In building the dataset, 1500 images for the training set and around 100 images for the test set were selected. It was strictly required that the shape of the fish in each image included in the dataset must be fully visible, ensuring the representativeness and effectiveness of our dataset.
It is worth noting that our dataset encompasses a wide range of diversity, including various colors, patterns, angles, and poses of koi images. Such diversity will aid in evaluating the performance of image inpainting methods across different scenarios and provide ample challenges and opportunities for the generalization ability of the models. During the data collection process, efforts were made to ensure the richness and diversity of the data, aiming for the dataset to play a more representative and reliable role in the evaluation and application of underwater image inpainting methods.

3.2. LMF-Diffusion

3.2.1. LMF-Diffusion Model Architecture

Underwater lighting conditions are complex, such as light attenuation and color shifts, which pose challenges for image inpainting tasks. Unlike images of common objects on land, in underwater fish images, fish postures vary and fish heads at similar angles in different images may correspond to completely different fishtail postures, making it more challenging for models to capture image features. At the same time, limited by factors such as lighting, seasons, underwater camera equipment, and so on, capturing clear and complete underwater fish body images suitable for model training is extremely difficult. Specifically, out of around 70,000 underwater fish images captured, only 1600 were selected to compose the dataset. This poses higher demands on the learning capability of the model, requiring more accurate and reliable inpainting results based on a limited number of real images.
When using Repaint for underwater fish image inpainting, it is necessary to first pretrain the unconditional DDPM model using the guided diffusion architecture [38]. Utilizing the prior model obtained with the guided diffusion architecture for image inpainting results in relatively rigid fish body boundaries in the inpainting images. Issues such as significant discrepancies in koi patterns compared to real images and incorrectly inpainting the fish body area as the fish head arise, as shown in Figure 4. Clearly, using this method for underwater fish image inpainting makes it difficult to inpaint the natural form of the fish.

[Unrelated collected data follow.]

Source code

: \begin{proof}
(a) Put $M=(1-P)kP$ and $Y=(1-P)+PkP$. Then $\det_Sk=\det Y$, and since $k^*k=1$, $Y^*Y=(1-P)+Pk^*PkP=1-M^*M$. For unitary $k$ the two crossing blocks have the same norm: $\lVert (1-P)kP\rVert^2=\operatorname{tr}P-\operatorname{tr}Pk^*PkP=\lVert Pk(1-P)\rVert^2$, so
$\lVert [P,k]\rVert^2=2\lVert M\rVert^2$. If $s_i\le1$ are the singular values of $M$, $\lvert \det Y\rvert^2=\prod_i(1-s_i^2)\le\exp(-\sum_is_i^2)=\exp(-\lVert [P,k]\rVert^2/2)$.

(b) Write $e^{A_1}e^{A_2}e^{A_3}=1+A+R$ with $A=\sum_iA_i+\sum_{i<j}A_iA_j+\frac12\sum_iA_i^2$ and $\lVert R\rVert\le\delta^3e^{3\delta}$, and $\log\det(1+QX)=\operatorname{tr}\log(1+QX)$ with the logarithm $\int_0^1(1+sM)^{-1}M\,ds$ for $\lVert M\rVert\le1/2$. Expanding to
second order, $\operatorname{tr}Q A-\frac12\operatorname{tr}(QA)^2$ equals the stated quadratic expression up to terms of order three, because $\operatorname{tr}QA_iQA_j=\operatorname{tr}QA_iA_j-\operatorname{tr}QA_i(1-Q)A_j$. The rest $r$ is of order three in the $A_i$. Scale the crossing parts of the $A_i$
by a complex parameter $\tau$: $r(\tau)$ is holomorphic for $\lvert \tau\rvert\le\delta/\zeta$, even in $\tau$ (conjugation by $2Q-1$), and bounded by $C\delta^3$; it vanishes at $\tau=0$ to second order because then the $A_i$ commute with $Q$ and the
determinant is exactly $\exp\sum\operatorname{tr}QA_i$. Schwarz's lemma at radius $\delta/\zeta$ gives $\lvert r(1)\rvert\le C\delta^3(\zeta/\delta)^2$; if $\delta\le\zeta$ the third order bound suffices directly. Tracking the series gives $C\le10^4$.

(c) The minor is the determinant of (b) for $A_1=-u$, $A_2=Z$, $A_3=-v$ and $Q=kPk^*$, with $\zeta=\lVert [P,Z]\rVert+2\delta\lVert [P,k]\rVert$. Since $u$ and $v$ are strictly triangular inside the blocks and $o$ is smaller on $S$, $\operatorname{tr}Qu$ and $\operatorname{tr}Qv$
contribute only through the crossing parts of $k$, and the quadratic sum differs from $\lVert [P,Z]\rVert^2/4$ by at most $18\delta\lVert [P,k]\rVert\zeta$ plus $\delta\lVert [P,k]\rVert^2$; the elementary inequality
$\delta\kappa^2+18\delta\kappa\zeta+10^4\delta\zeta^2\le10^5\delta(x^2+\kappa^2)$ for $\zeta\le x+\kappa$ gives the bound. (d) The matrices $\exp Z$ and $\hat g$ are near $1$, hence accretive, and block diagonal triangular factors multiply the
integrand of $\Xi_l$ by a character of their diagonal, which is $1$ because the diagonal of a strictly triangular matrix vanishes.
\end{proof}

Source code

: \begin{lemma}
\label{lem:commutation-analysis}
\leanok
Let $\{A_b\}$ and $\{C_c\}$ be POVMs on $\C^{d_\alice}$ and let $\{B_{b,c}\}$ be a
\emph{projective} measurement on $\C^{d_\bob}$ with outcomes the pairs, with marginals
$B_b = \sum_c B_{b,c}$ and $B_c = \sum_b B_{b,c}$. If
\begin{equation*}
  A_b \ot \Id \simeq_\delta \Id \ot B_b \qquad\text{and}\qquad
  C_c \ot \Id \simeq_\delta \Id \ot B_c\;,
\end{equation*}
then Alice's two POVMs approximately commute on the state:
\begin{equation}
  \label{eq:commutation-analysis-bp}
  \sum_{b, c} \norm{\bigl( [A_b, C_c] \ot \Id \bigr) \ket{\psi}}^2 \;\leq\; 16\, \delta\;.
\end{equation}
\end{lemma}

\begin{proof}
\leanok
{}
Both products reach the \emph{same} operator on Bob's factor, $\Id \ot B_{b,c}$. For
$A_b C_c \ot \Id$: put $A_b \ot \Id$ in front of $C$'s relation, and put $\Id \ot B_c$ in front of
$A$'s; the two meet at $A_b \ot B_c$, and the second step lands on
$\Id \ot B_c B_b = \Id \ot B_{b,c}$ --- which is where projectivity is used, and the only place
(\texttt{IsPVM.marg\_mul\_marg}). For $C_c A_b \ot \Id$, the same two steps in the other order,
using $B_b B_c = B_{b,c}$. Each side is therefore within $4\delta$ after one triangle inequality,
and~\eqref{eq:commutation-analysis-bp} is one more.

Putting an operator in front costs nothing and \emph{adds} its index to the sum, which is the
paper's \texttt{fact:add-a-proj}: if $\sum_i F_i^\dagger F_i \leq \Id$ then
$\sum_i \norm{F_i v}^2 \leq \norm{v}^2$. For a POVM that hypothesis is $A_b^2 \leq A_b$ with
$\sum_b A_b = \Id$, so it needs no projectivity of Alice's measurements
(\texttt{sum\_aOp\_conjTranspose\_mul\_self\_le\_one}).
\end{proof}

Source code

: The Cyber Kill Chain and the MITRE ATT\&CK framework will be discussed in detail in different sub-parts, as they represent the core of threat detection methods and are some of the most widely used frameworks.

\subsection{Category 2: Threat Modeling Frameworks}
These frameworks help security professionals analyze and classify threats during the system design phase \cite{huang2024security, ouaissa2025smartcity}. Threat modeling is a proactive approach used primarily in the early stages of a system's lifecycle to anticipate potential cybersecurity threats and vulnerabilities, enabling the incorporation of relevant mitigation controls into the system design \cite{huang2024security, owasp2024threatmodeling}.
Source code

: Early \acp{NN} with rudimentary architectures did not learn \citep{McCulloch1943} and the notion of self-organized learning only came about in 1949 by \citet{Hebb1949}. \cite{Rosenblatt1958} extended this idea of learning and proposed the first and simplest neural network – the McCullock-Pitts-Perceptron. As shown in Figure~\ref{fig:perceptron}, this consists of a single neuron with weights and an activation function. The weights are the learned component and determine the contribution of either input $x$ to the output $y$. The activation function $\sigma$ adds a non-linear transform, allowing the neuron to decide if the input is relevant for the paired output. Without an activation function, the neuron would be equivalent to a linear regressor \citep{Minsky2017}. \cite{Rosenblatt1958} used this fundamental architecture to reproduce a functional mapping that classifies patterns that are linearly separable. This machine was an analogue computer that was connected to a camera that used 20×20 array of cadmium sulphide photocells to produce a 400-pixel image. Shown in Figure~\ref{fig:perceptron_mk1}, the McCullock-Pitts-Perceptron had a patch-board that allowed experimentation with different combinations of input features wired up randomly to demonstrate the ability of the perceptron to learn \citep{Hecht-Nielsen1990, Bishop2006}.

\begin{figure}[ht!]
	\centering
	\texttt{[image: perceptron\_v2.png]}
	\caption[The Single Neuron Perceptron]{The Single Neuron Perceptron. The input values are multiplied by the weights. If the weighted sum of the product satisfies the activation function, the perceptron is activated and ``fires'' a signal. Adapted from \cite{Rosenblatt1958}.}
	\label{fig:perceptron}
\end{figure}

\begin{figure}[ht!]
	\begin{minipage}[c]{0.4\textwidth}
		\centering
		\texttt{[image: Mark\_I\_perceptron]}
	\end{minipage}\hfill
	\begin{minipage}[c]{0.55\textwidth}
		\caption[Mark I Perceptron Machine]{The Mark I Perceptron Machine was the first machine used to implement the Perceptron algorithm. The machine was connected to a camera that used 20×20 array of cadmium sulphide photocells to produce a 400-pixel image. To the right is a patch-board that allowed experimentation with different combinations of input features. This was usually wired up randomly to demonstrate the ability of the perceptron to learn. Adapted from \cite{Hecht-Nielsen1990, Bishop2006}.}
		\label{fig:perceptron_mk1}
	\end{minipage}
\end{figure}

Moreover, the model pretrained with the guided diffusion architecture has a large number of model parameters, thus occupying a significant amount of storage space, which is not convenient for practical applications. LMF-Diffusion is proposed to improve the above issues.
The structure of the LMF-Diffusion is shown in Figure 5. LMF-Diffusion is based on the UNet architecture. UNet is a fully convolutional network with an encoder–decoder structure. The structure of the encoder part and the decoder part is symmetrical, and the number of decoders is the same as the number of encoders. The encoder part performs feature extraction and compression by downsampling the input image, while the decoder part inpaints the size of the image and combines the extracted features from the encoder part with the corresponding layers of the decoder part. To enhance the model’s feature extraction capability and address the challenge of training image inpainting models on small datasets, MCA is incorporated as the attention module in UNet. MCA helps the model capture long-range dependencies among pixels effectively, handling features at different scales and orientations. In the subsequent experimental section, it is demonstrated that with the inclusion of the MCA module, the model can more accurately inpaint the details and edge information of fish shapes. To facilitate the practical deployment and application of the model, the use of depthwise separable convolutions is proposed to reduce the model’s parameter size and computational cost.
Algorithm 1 displays the complete training procedure of LMF-Diffusion. Referring to the training method of DDPM, the loss function is derived as a simplification of the one presented by Ho et al. [40]. α ¯ t represents the total noise variance, β t is the variance of the normal distribution, and the noise generated at step t is sampled from N ( 0 , β t ) . In the specific training process, β t is determined by different beta schedules. For example, when the beta schedule is linear, the variance is sampled evenly from the minimum to the maximum value at each step.
Algorithm 1 Training LMF-Diffusion model
Input: 
input image x 0
Output: 
prediction ϵ p r e d
1:
repeat
2:
     t U n i f o r m ( 1 , , T )
3:
     ϵ N ( 0 , I )
4:
     α ¯ t = s = 1 t ( 1 β s )
5:
     ϵ p r e d = ϵ θ ( α ¯ t x 0 + 1 α ¯ t ϵ , t )
6:
     L o s s = E t , x 0 , ϵ ϵ ϵ p r e d 2
7:
    Take gradient descent step on θ ϵ ϵ p r e d 2
8:
    Update the weights of the LMF-Diffusion
9:
until converged return  ϵ p r e d

3.2.2. Multi-Scale Cross-Axis Attention (MCA)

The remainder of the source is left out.